[[ Data open ]]

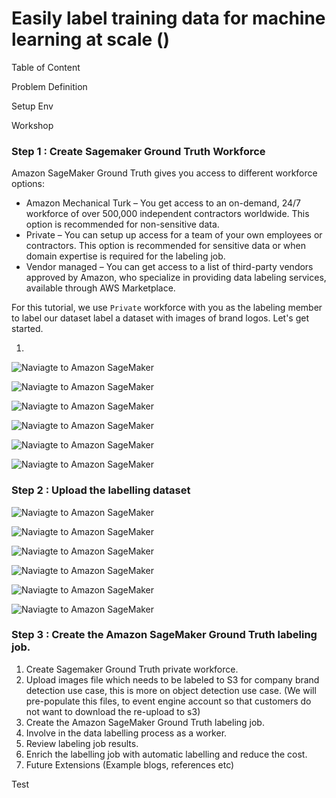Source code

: # Easily label training data for machine learning at scale (<TBD add the event title>) 

Table of Content 
<TODO>

Problem Definition
<TODO> 

Setup Env
<TBD EE or awslabs>


Workshop

### Step 1 : Create Sagemaker Ground Truth Workforce

Amazon SageMaker Ground Truth gives you access to different workforce options:
* Amazon Mechanical Turk – You get access to an on-demand, 24/7 workforce of over 500,000 independent contractors worldwide. This option is recommended for non-sensitive data.
* Private – You can setup up access for a team of your own employees or contractors. This option is recommended for sensitive data or when domain expertise is required for the labeling job.
* Vendor managed – You can get access to a list of third-party vendors approved by Amazon, who specialize in providing data labeling services, available through AWS Marketplace.

For this tutorial, we use `Private` workforce with you as the labeling member to label our dataset label a dataset with images of brand logos. Let's get started.

1. 
![Naviagte to Amazon SageMaker](./images/1_1.png)

![Naviagte to Amazon SageMaker](./images/1_2.png)

![Naviagte to Amazon SageMaker](./images/1_3.png)

![Naviagte to Amazon SageMaker](./images/1_4.png)

![Naviagte to Amazon SageMaker](./images/1_5.png)

![Naviagte to Amazon SageMaker](./images/1_6.png)


### Step 2 : Upload the labelling dataset 

![Naviagte to Amazon SageMaker](./images/2_1.png)

![Naviagte to Amazon SageMaker](./images/2_2_1.png)

![Naviagte to Amazon SageMaker](./images/1_2.png)

![Naviagte to Amazon SageMaker](./images/1_3.png)

![Naviagte to Amazon SageMaker](./images/1_4.png)

![Naviagte to Amazon SageMaker](./images/1_5.png)

### Step 3 : Create the Amazon SageMaker Ground Truth labeling job.








1. Create Sagemaker Ground Truth private workforce.
2. Upload images file which needs to be labeled to S3 for company brand detection use case, this is more on object detection use case. (We will pre-populate this files, to event engine account so that customers do not want to download the re-upload to s3)
3. Create the Amazon SageMaker Ground Truth labeling job.
4. Involve in the data labelling process as a worker.
5. Review labeling job results.
6. Enrich the labelling job with automatic labelling and reduce the cost.
7. Future Extensions (Example blogs, references etc)

Test
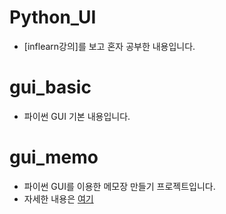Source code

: # Python_UI
- [inflearn강의]를 보고 혼자 공부한 내용입니다.

# gui_basic
- 파이썬 GUI 기본 내용입니다.

# gui_memo
- 파이썬 GUI를 이용한 메모장 만들기 프로젝트입니다.
- 자세한 내용은 [여기](https://github.com/heejin99/Python_UI/tree/master/gui_memo)
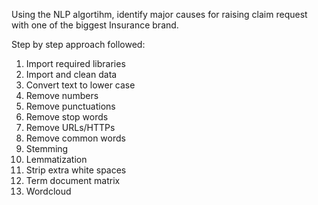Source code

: Using the NLP algortihm, identify major causes for raising claim request with one of the biggest Insurance brand.

Step by step approach followed:
1. Import required libraries
2. Import and clean data
3. Convert text to lower case
4. Remove numbers
5. Remove punctuations
6. Remove stop words
7. Remove URLs/HTTPs
8. Remove common words
9. Stemming
10. Lemmatization
11. Strip extra white spaces
12. Term document matrix
13. Wordcloud
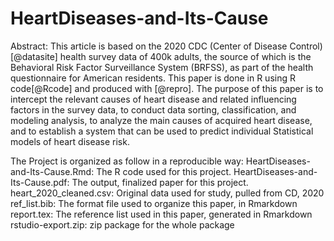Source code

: # HeartDiseases-and-Its-Cause
Abstract:
This article is based on the 2020 CDC (Center of Disease Control) [@datasite] health survey data of 400k adults, the source of which is the Behavioral Risk Factor Surveillance System (BRFSS), as part of the health questionnaire for American residents. This paper is done in R using R code[@Rcode] and produced with [@repro]. The purpose of this paper is to intercept the relevant causes of heart disease and related influencing factors in the survey data, to conduct data sorting, classification, and modeling analysis, to analyze the main causes of acquired heart disease, and to establish a system that can be used to predict individual Statistical models of heart disease risk.

The Project is organized as follow in a reproducible way:
  HeartDiseases-and-Its-Cause.Rmd: The R code used for this project.
  HeartDiseases-and-Its-Cause.pdf: The output, finalized paper for this project.
  heart_2020_cleaned.csv: Original data used for study, pulled from CD, 2020
  ref_list.bib: The format file used to organize this paper, in Rmarkdown
  report.tex: The reference list used in this paper, generated in Rmarkdown\
  rstudio-export.zip: zip package for the whole package
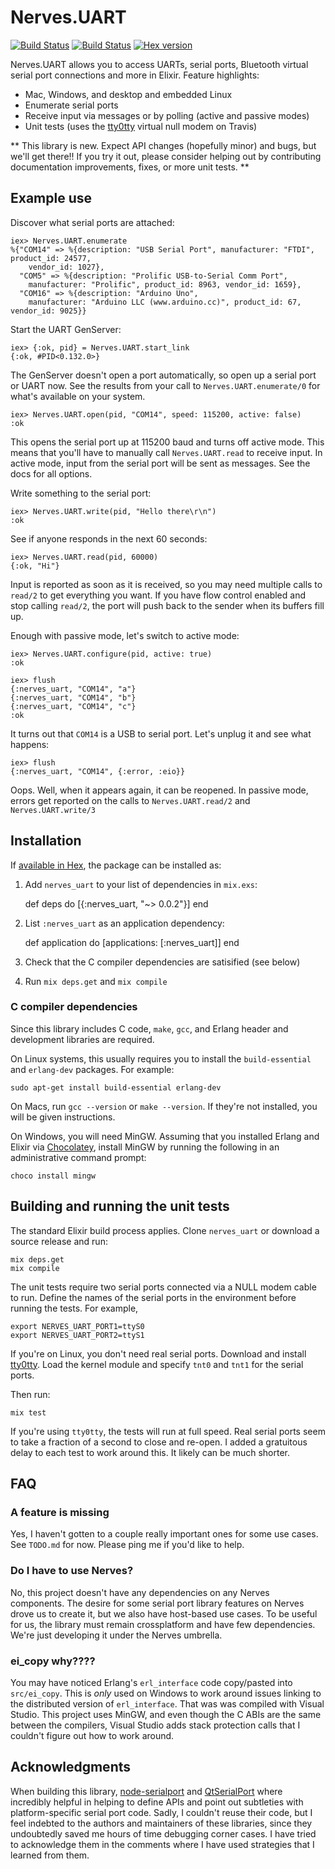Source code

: # Nerves.UART
[![Build Status](https://travis-ci.org/nerves-project/nerves_uart.svg?branch=master)](https://travis-ci.org/nerves-project/nerves_uart)
[![Build Status](https://ci.appveyor.com/api/projects/status/hm6s6269jtbiqxbv/branch/master?svg=true)](https://ci.appveyor.com/project/fhunleth/nerves-uart/branch/master)
[![Hex version](https://img.shields.io/hexpm/v/nerves_uart.svg "Hex version")](https://hex.pm/packages/nerves_uart)

Nerves.UART allows you to access UARTs, serial ports, Bluetooth virtual serial
port connections and more in Elixir. Feature highlights:

  * Mac, Windows, and desktop and embedded Linux
  * Enumerate serial ports
  * Receive input via messages or by polling (active and passive modes)
  * Unit tests (uses the [tty0tty](https://github.com/freemed/tty0tty) virtual null modem on Travis)

** This library is new. Expect API changes (hopefully minor) and bugs, but we'll get there!! If you try it out, please consider helping out by contributing documentation improvements, fixes, or more unit tests. **

## Example use

Discover what serial ports are attached:

    iex> Nerves.UART.enumerate
    %{"COM14" => %{description: "USB Serial Port", manufacturer: "FTDI", product_id: 24577,
        vendor_id: 1027},
      "COM5" => %{description: "Prolific USB-to-Serial Comm Port",
        manufacturer: "Prolific", product_id: 8963, vendor_id: 1659},
      "COM16" => %{description: "Arduino Uno",
        manufacturer: "Arduino LLC (www.arduino.cc)", product_id: 67, vendor_id: 9025}}

Start the UART GenServer:

    iex> {:ok, pid} = Nerves.UART.start_link
    {:ok, #PID<0.132.0>}

The GenServer doesn't open a port automatically, so open up a serial port or UART
now. See the results from your call to `Nerves.UART.enumerate/0` for what's
available on your system.

    iex> Nerves.UART.open(pid, "COM14", speed: 115200, active: false)
    :ok

This opens the serial port up at 115200 baud and turns off active mode. This means that
you'll have to manually call `Nerves.UART.read` to receive input. In active mode, input
from the serial port will be sent as messages. See the docs for all options.

Write something to the serial port:

    iex> Nerves.UART.write(pid, "Hello there\r\n")
    :ok

See if anyone responds in the next 60 seconds:

    iex> Nerves.UART.read(pid, 60000)
    {:ok, "Hi"}

Input is reported as soon as it is received, so you may need multiple calls to `read/2`
to get everything you want. If you have flow control enabled and stop calling
`read/2`, the port will push back to the sender when its buffers fill up.

Enough with passive mode, let's switch to active mode:

    iex> Nerves.UART.configure(pid, active: true)
    :ok

    iex> flush
    {:nerves_uart, "COM14", "a"}
    {:nerves_uart, "COM14", "b"}
    {:nerves_uart, "COM14", "c"}
    :ok

It turns out that `COM14` is a USB to serial port. Let's unplug it and see what
happens:

    iex> flush
    {:nerves_uart, "COM14", {:error, :eio}}

Oops. Well, when it appears again, it can be reopened. In passive mode, errors
get reported on the calls to `Nerves.UART.read/2` and `Nerves.UART.write/3`

## Installation

If [available in Hex](https://hex.pm/docs/publish), the package can be installed as:

  1. Add `nerves_uart` to your list of dependencies in `mix.exs`:

        def deps do
          [{:nerves_uart, "~> 0.0.2"}]
        end

  2. List `:nerves_uart` as an application dependency:

        def application do
          [applications: [:nerves_uart]]
        end

  3. Check that the C compiler dependencies are satisified (see below)

  4. Run `mix deps.get` and `mix compile`

### C compiler dependencies

Since this library includes C code, `make`, `gcc`, and Erlang header and development
libraries are required.

On Linux systems, this usually requires you to install
the `build-essential` and `erlang-dev` packages. For example:

    sudo apt-get install build-essential erlang-dev

On Macs, run `gcc --version` or `make --version`. If they're not installed, you will
be given instructions.

On Windows, you will need MinGW. Assuming that you installed Erlang and
Elixir via [Chocolatey](https://chocolatey.org/), install MinGW by
running the following in an administrative command prompt:

    choco install mingw

## Building and running the unit tests

The standard Elixir build process applies. Clone `nerves_uart` or
download a source release and run:

    mix deps.get
    mix compile

The unit tests require two serial ports connected via a NULL modem
cable to run. Define the names of the serial ports in the environment
before running the tests. For example,

    export NERVES_UART_PORT1=ttyS0
    export NERVES_UART_PORT2=ttyS1

If you're on Linux, you don't need real serial ports. Download and install
[tty0tty](https://github.com/freemed/tty0tty). Load the kernel module and
specify `tnt0` and `tnt1` for the serial ports.

Then run:

    mix test

If you're using `tty0tty`, the tests will run at full speed. Real serial ports
seem to take a fraction of a second to close and re-open. I added a gratuitous
delay to each test to work around this. It likely can be much shorter.

## FAQ

### A feature is missing

Yes, I haven't gotten to a couple really important ones for some use cases.
See `TODO.md` for now. Please ping me if you'd like to help.

### Do I have to use Nerves?

No, this project doesn't have any dependencies on any Nerves components. The
desire for some serial port library features on Nerves drove us to create it,
but we also have host-based use cases. To be useful for us, the library must
remain crossplatform and have few dependencies. We're just developing it under
the Nerves umbrella.

### ei_copy why????

You may have noticed Erlang's `erl_interface` code copy/pasted into `src/ei_copy`.
This is *only* used on Windows to work around issues linking to the distributed
version of `erl_interface`. That was was compiled with Visual Studio. This project uses MinGW, and
even though the C ABIs are the same between the compilers, Visual Studio adds stack
protection calls that I couldn't figure out how to work around.

## Acknowledgments

When building this library, [node-serialport](https://github.com/voodootikigod/node-serialport)
and [QtSerialPort](http://doc.qt.io/qt-5/qserialport.html) where incredibly helpful in
helping to define APIs and point out subtleties with platform-specific serial port code. Sadly,
I couldn't reuse their code, but I feel indebted to the authors and maintainers of these
libraries, since they undoubtedly saved me hours of time debugging corner cases.
I have tried to acknowledge them in the comments where I have used strategies that I learned
from them.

[[ Data closed ]]

◆ Your objective: If a line in the records above contains the word "Elixir", copy it.

◆ Answer below:
port connections and more in Elixir. Feature highlights:
Elixir via [Chocolatey](https://chocolatey.org/), install MinGW by
The standard Elixir build process applies. Clone `nerves_uart` or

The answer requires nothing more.